Would you please copy each line below that includes the string "compareTo"?

Collected data

BEGIN

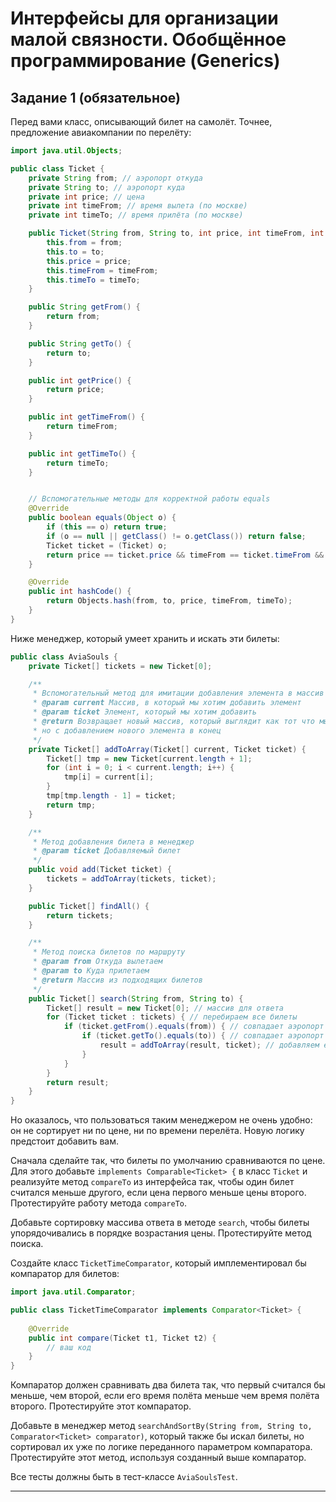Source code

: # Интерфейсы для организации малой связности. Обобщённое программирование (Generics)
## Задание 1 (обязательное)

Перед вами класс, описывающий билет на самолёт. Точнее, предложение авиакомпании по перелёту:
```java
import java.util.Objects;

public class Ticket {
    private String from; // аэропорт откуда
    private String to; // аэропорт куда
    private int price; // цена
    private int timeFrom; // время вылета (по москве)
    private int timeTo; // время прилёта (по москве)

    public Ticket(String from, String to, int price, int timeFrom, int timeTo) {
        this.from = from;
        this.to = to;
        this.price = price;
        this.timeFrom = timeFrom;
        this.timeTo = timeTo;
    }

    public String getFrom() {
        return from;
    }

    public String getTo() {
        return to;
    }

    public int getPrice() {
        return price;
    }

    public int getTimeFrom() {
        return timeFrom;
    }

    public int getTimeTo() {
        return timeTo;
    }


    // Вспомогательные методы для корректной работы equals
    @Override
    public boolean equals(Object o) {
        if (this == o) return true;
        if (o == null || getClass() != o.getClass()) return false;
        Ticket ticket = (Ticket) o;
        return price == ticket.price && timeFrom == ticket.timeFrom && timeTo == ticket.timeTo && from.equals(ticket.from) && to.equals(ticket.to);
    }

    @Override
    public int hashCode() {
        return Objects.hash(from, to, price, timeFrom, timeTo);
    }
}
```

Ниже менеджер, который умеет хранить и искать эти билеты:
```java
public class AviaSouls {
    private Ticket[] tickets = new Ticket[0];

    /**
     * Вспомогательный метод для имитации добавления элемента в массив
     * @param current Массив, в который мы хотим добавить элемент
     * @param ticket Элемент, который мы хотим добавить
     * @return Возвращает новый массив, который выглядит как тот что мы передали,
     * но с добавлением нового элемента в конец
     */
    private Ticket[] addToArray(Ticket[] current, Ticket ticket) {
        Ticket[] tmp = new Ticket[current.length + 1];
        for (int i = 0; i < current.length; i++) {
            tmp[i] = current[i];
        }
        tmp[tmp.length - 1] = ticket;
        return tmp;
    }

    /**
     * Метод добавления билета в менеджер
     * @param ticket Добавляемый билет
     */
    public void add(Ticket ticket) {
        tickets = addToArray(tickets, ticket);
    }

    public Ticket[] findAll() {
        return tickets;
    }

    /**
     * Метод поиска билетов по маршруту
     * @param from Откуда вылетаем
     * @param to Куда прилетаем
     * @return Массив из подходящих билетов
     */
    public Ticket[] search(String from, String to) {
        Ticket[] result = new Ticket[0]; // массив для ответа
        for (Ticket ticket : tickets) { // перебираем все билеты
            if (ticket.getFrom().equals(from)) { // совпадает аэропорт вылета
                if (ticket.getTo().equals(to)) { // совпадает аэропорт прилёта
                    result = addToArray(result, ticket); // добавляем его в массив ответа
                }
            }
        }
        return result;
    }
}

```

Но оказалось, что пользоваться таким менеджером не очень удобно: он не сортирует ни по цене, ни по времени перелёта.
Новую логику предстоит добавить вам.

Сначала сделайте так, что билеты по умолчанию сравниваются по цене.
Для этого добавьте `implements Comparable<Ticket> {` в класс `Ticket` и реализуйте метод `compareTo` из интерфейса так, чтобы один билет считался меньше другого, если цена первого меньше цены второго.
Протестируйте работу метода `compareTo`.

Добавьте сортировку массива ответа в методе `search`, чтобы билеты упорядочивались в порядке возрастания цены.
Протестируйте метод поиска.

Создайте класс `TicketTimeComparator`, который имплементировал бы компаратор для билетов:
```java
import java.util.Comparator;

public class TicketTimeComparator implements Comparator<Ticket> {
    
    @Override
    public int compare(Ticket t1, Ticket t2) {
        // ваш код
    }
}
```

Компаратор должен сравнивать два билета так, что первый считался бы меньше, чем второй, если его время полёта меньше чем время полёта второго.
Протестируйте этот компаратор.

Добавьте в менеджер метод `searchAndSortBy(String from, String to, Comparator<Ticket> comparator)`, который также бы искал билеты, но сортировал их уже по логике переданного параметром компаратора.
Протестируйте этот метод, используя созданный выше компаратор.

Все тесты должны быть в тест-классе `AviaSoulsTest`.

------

END
BEGIN

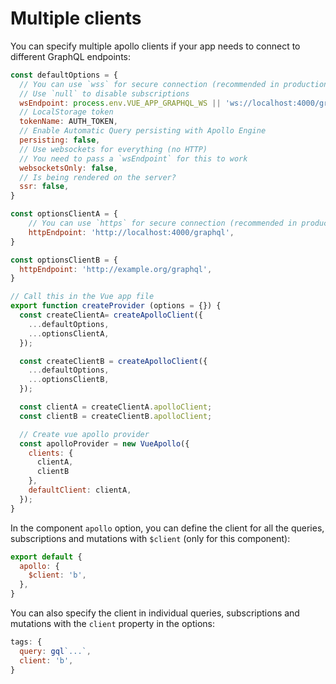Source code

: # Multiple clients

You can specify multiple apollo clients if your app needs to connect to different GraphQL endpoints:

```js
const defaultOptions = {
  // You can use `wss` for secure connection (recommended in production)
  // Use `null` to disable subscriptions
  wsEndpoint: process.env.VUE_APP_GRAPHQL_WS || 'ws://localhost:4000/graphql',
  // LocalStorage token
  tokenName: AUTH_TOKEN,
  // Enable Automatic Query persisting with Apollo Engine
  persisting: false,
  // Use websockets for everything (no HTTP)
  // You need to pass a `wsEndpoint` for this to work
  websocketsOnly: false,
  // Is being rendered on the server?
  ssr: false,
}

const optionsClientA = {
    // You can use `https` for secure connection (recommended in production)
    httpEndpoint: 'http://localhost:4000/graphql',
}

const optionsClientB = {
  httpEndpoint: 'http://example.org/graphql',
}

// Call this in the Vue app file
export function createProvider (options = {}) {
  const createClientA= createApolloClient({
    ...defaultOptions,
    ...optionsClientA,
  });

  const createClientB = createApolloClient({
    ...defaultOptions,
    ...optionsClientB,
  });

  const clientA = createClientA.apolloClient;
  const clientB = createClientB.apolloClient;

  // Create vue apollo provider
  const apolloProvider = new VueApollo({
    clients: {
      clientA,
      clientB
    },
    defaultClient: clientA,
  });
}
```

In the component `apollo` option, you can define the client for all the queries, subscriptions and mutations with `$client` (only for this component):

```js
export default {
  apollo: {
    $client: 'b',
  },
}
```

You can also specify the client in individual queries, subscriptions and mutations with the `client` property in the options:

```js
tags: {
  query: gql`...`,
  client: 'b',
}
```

END
BEGIN

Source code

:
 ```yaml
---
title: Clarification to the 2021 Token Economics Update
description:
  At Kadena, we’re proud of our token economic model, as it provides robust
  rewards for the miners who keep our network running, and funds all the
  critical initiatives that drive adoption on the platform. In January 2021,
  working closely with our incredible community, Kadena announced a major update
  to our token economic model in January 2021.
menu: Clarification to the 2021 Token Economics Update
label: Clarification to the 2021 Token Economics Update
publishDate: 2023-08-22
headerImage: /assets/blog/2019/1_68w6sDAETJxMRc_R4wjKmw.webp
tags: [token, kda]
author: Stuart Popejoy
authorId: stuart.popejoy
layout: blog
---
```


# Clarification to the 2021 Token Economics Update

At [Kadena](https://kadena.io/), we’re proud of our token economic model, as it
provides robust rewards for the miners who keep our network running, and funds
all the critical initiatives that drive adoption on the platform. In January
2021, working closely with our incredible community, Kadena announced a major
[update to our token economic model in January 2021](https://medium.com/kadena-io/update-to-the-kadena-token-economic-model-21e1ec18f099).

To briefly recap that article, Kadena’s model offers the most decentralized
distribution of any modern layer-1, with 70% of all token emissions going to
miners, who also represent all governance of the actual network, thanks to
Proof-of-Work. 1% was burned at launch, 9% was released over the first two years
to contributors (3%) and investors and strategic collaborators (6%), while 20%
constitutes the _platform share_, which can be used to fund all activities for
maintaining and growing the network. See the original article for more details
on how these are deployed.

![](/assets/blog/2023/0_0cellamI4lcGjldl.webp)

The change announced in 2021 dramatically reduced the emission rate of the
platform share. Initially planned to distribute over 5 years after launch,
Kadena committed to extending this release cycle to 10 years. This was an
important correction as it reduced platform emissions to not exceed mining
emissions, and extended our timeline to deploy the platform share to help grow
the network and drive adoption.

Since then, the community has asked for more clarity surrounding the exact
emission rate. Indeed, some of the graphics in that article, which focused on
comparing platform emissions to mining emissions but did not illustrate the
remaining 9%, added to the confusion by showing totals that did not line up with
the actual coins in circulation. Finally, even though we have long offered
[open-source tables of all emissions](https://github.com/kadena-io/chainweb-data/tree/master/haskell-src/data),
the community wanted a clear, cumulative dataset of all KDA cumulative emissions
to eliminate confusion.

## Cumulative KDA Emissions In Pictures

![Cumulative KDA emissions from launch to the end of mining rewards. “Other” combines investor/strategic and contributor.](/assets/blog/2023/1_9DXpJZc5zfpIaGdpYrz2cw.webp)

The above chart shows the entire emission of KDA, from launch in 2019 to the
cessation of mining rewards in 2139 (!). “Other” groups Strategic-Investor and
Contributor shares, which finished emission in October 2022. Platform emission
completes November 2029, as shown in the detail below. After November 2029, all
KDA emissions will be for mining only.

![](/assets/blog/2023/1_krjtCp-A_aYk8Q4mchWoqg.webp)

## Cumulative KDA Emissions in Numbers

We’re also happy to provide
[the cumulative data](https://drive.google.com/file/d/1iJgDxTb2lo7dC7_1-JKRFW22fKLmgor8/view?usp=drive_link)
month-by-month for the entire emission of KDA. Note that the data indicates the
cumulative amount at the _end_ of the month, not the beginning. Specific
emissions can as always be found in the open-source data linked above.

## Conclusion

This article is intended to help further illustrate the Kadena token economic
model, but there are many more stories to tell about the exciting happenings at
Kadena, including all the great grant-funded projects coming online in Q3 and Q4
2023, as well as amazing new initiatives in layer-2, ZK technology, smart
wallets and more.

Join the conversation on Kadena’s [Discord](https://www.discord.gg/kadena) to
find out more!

END

## Task output
Для этого добавьте `implements Comparable<Ticket> {` в класс `Ticket` и реализуйте метод `compareTo` из интерфейса так, чтобы один билет считался меньше другого, если цена первого меньше цены второго.
Протестируйте работу метода `compareTo`.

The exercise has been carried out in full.